God, teach me what I can do and what I can’t do…

Take the Garbage Out

     I don’t know who coined the phrase, Take The Garbage Out, but this is exactly what we need to do when it comes to our minds and all of our petty, worldly problems. The late Suzuki Roshi said that if we practice zazen everyday, problems will cease to exist. It’d be nice if psychotherapists told us to just go meditate and save us the 20 years and the $200,000, but I suppose 8 years of student loans wouldn’t exactly be worthwhile if they didn’t keep us eating out of their hands.

     If I hadn’t meditated everyday after I got home from treatment, I wouldn’t be where I am today. I wouldn’t have altered my bio-chemistry back to normal. I wouldn’t have conquered my fear or the mind-blowing depression. I wouldn’t have freed myself from the prison of psychological diagnoses such as major depression and bipolar disorder. I wouldn’t have freed myself from the brainwashing I got from doctors who told me that I would forever need to be medicated. 8 years of prayer, meditation, inventory and service and I am as free and successful as anybody I know… and 100% unmedicated.

     So do we addicts need to be medicated or do we simply need to meditate?

     One of the meditations I learned while up North, I still do today. Our friend called it Progressive Tensioning & Relaxation and Controlled Breathing.

Sit Comfortably.
Close your eyes and take a few deep breaths.
Gradually tense every muscle in your body from your toes to your head.
Gradually relax every muscle, again working from your toes to your head.
Take a few more deep breaths.
Breathe in through the nose to the count of 4.
Hold for the count of 4.
Breathe out through the mouth to the count of 4.
Hold for the count of 4.
Do this until you have forgotten that you are meditating, or at least until you have stopped thinking so much and calmed down a bit.

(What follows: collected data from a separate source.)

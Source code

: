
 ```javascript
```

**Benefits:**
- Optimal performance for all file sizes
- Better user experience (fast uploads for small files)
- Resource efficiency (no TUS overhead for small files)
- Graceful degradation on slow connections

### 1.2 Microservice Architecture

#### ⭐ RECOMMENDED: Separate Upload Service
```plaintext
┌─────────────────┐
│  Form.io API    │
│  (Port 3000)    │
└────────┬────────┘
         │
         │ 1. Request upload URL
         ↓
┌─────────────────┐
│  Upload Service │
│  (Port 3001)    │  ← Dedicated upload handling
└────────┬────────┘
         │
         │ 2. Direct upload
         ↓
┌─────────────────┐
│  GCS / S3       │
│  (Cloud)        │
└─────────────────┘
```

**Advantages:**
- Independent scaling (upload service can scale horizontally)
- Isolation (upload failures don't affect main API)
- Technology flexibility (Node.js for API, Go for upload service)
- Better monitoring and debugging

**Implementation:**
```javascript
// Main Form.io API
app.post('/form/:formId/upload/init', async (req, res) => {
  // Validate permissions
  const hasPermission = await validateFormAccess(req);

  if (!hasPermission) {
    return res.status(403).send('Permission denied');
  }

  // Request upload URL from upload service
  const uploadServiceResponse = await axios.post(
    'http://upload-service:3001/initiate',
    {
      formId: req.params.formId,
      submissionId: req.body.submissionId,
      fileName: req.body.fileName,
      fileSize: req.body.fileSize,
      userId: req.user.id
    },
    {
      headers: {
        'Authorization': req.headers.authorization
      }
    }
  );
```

     Or you can just sit or stand, close your eyes, and follow your breath, in through your nose and out through your mouth. Try not to move to scratch an itch or something. The itch will eventually go away if you have the discipline to ignore it. It’s just energy moving through your body – a good sign. And if you find it difficult to stop thinking, say ‘in, out, in, out…’ (in your mind, not out loud) as you breathe in and out.